NJ mass transit riders who see suspicious items will be able to text alerts to law enforcement under a plan unveiled by NJ Transit.

The new “Text Against Terror” initiative was announced during the transit agency’s board meeting as the newest homeland security measure for the system. The initiative will allow customers to text reports to 65873 if passengers do not want to call the existing terror hotline at 1-888-TIPS-NJT.

“Our customers and employees are our first line of defense in the war against terror,” NJ Transit Executive Director James Weinstein said in a presentation to the board.
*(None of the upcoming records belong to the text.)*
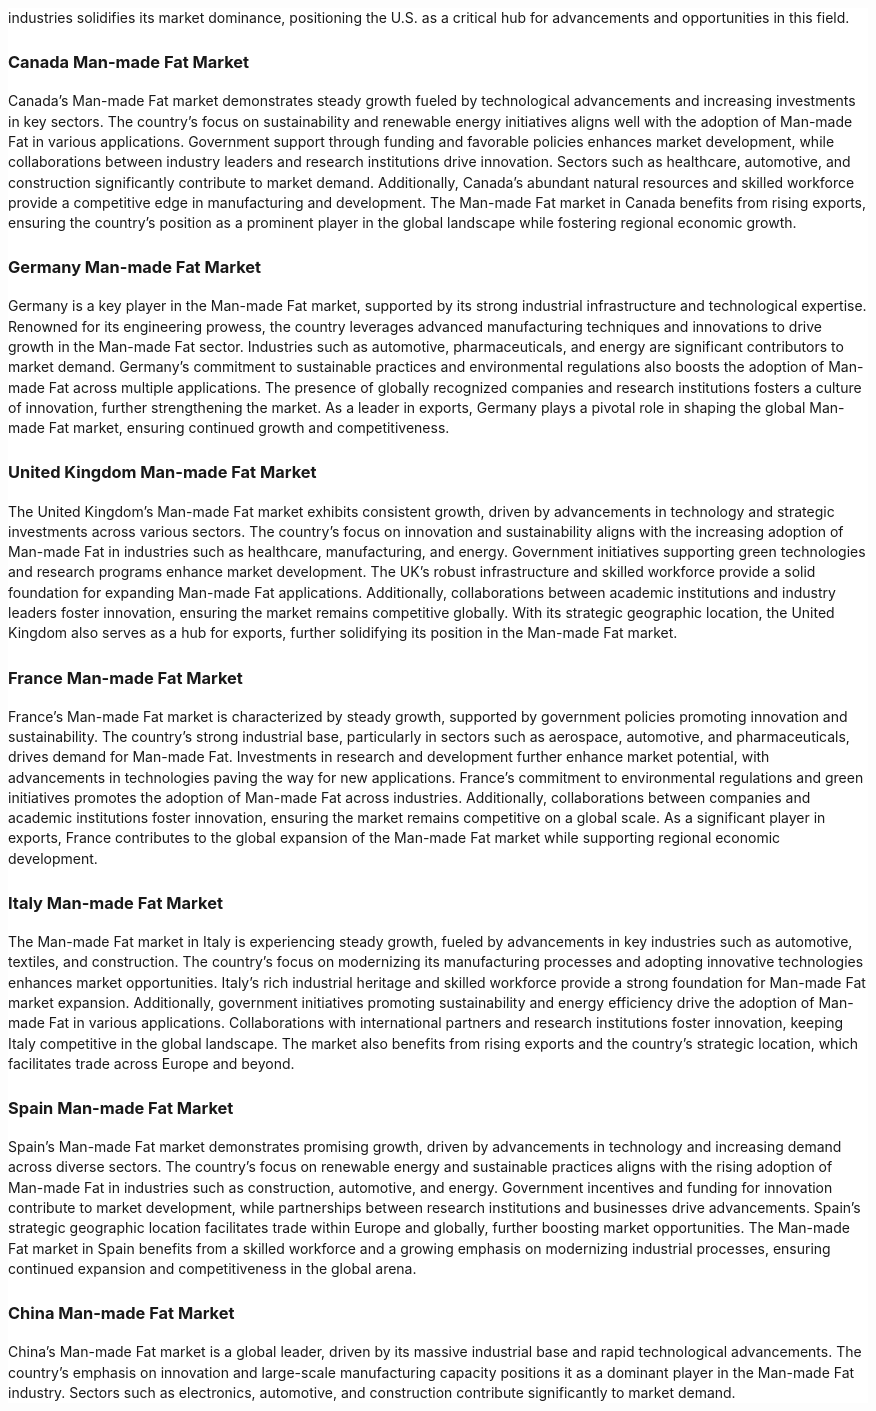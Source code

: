 industries solidifies its market dominance, positioning the U.S. as a critical hub for advancements and opportunities in this field.</p><h3>Canada Man-made Fat Market</h3><p>Canada&rsquo;s Man-made Fat market demonstrates steady growth fueled by technological advancements and increasing investments in key sectors. The country&rsquo;s focus on sustainability and renewable energy initiatives aligns well with the adoption of Man-made Fat in various applications. Government support through funding and favorable policies enhances market development, while collaborations between industry leaders and research institutions drive innovation. Sectors such as healthcare, automotive, and construction significantly contribute to market demand. Additionally, Canada&rsquo;s abundant natural resources and skilled workforce provide a competitive edge in manufacturing and development. The Man-made Fat market in Canada benefits from rising exports, ensuring the country&rsquo;s position as a prominent player in the global landscape while fostering regional economic growth.</p><h3>Germany Man-made Fat Market</h3><p>Germany is a key player in the Man-made Fat market, supported by its strong industrial infrastructure and technological expertise. Renowned for its engineering prowess, the country leverages advanced manufacturing techniques and innovations to drive growth in the Man-made Fat sector. Industries such as automotive, pharmaceuticals, and energy are significant contributors to market demand. Germany&rsquo;s commitment to sustainable practices and environmental regulations also boosts the adoption of Man-made Fat across multiple applications. The presence of globally recognized companies and research institutions fosters a culture of innovation, further strengthening the market. As a leader in exports, Germany plays a pivotal role in shaping the global Man-made Fat market, ensuring continued growth and competitiveness.</p><h3>United Kingdom Man-made Fat Market</h3><p>The United Kingdom&rsquo;s Man-made Fat market exhibits consistent growth, driven by advancements in technology and strategic investments across various sectors. The country&rsquo;s focus on innovation and sustainability aligns with the increasing adoption of Man-made Fat in industries such as healthcare, manufacturing, and energy. Government initiatives supporting green technologies and research programs enhance market development. The UK&rsquo;s robust infrastructure and skilled workforce provide a solid foundation for expanding Man-made Fat applications. Additionally, collaborations between academic institutions and industry leaders foster innovation, ensuring the market remains competitive globally. With its strategic geographic location, the United Kingdom also serves as a hub for exports, further solidifying its position in the Man-made Fat market.</p><h3>France Man-made Fat Market</h3><p>France&rsquo;s Man-made Fat market is characterized by steady growth, supported by government policies promoting innovation and sustainability. The country&rsquo;s strong industrial base, particularly in sectors such as aerospace, automotive, and pharmaceuticals, drives demand for Man-made Fat. Investments in research and development further enhance market potential, with advancements in technologies paving the way for new applications. France&rsquo;s commitment to environmental regulations and green initiatives promotes the adoption of Man-made Fat across industries. Additionally, collaborations between companies and academic institutions foster innovation, ensuring the market remains competitive on a global scale. As a significant player in exports, France contributes to the global expansion of the Man-made Fat market while supporting regional economic development.</p><h3>Italy Man-made Fat Market</h3><p>The Man-made Fat market in Italy is experiencing steady growth, fueled by advancements in key industries such as automotive, textiles, and construction. The country&rsquo;s focus on modernizing its manufacturing processes and adopting innovative technologies enhances market opportunities. Italy&rsquo;s rich industrial heritage and skilled workforce provide a strong foundation for Man-made Fat market expansion. Additionally, government initiatives promoting sustainability and energy efficiency drive the adoption of Man-made Fat in various applications. Collaborations with international partners and research institutions foster innovation, keeping Italy competitive in the global landscape. The market also benefits from rising exports and the country&rsquo;s strategic location, which facilitates trade across Europe and beyond.</p><h3>Spain Man-made Fat Market</h3><p>Spain&rsquo;s Man-made Fat market demonstrates promising growth, driven by advancements in technology and increasing demand across diverse sectors. The country&rsquo;s focus on renewable energy and sustainable practices aligns with the rising adoption of Man-made Fat in industries such as construction, automotive, and energy. Government incentives and funding for innovation contribute to market development, while partnerships between research institutions and businesses drive advancements. Spain&rsquo;s strategic geographic location facilitates trade within Europe and globally, further boosting market opportunities. The Man-made Fat market in Spain benefits from a skilled workforce and a growing emphasis on modernizing industrial processes, ensuring continued expansion and competitiveness in the global arena.</p><h3>China Man-made Fat Market</h3><p>China&rsquo;s Man-made Fat market is a global leader, driven by its massive industrial base and rapid technological advancements. The country&rsquo;s emphasis on innovation and large-scale manufacturing capacity positions it as a dominant player in the Man-made Fat industry. Sectors such as electronics, automotive, and construction contribute significantly to market demand.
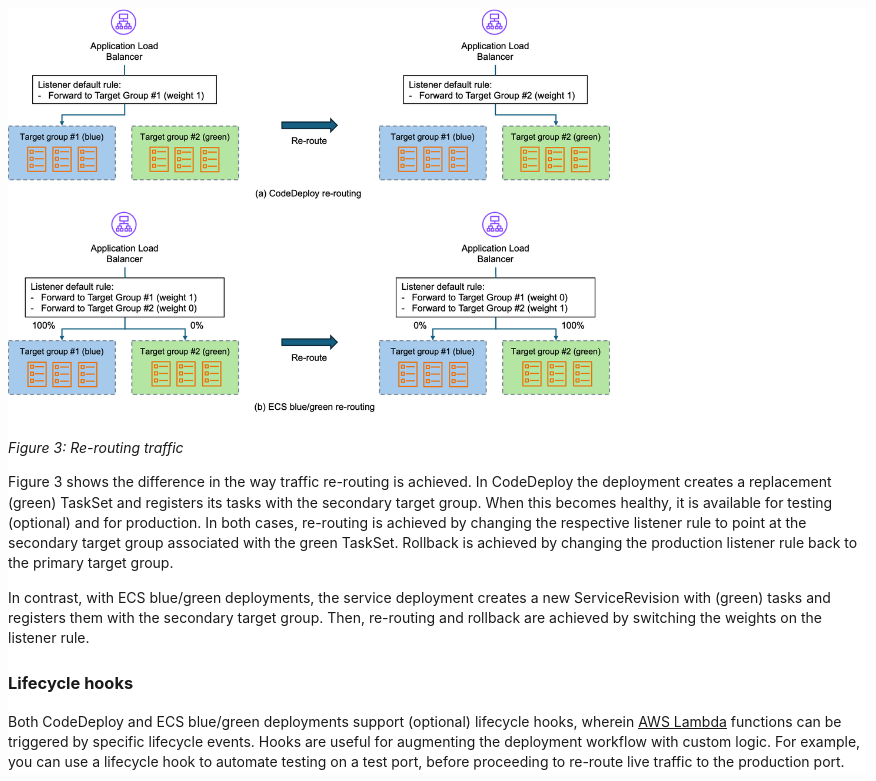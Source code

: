 <img src="media/image3.png" style="width:6.26772in;height:4.27778in" alt="Figure 3: Re-routing traffic" />

*Figure 3: Re-routing traffic*

Figure 3 shows the difference in the way traffic re-routing is achieved. In CodeDeploy the deployment creates a replacement (green) TaskSet and registers its tasks with the secondary target group. When this becomes healthy, it is available for testing (optional) and for production. In both cases, re-routing is achieved by changing the respective listener rule to point at the secondary target group associated with the green TaskSet. Rollback is achieved by changing the production listener rule back to the primary target group.

In contrast, with ECS blue/green deployments, the service deployment creates a new ServiceRevision with (green) tasks and registers them with the secondary target group. Then, re-routing and rollback are achieved by switching the weights on the listener rule.

### **Lifecycle hooks**

Both CodeDeploy and ECS blue/green deployments support (optional) lifecycle hooks, wherein [<u>AWS Lambda</u>](https://aws.amazon.com/lambda/) functions can be triggered by specific lifecycle events. Hooks are useful for augmenting the deployment workflow with custom logic. For example, you can use a lifecycle hook to automate testing on a test port, before proceeding to re-route live traffic to the production port.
The texting campaign, funded with a grant from the U.S. Department of Homeland Security, is one of the first of its kind for a transit system in the country, according to NJ Transit Police Chief Chris Trucillo. NJ Transit is the nation’s third largest mass transit system, with a million passengers daily.

Trucillo briefed board members on his department’s terrorism initiatives; including the increasing police and canine unit presence at station’s following the death of Osama bin Laden and establishing a counterterrorism unit in the department. He said the counterterrorism unit is working to develop intelligence to identify potential threats to the transit system.

Trucillo also noted that his department is working with local, county and state police officials on terrorism prevention, and has an officer assigned to the FBI’s terrorism task force.

“It’s about partnerships,” he said. “No agency can do it alone.”

The texting program comes less than a month after NJ Transit police responded a suspicious package on a Raritan Valley Line train in Cranford and to a bomb scare at the Chatham train station. Both scares were deemed to not be explosive devices.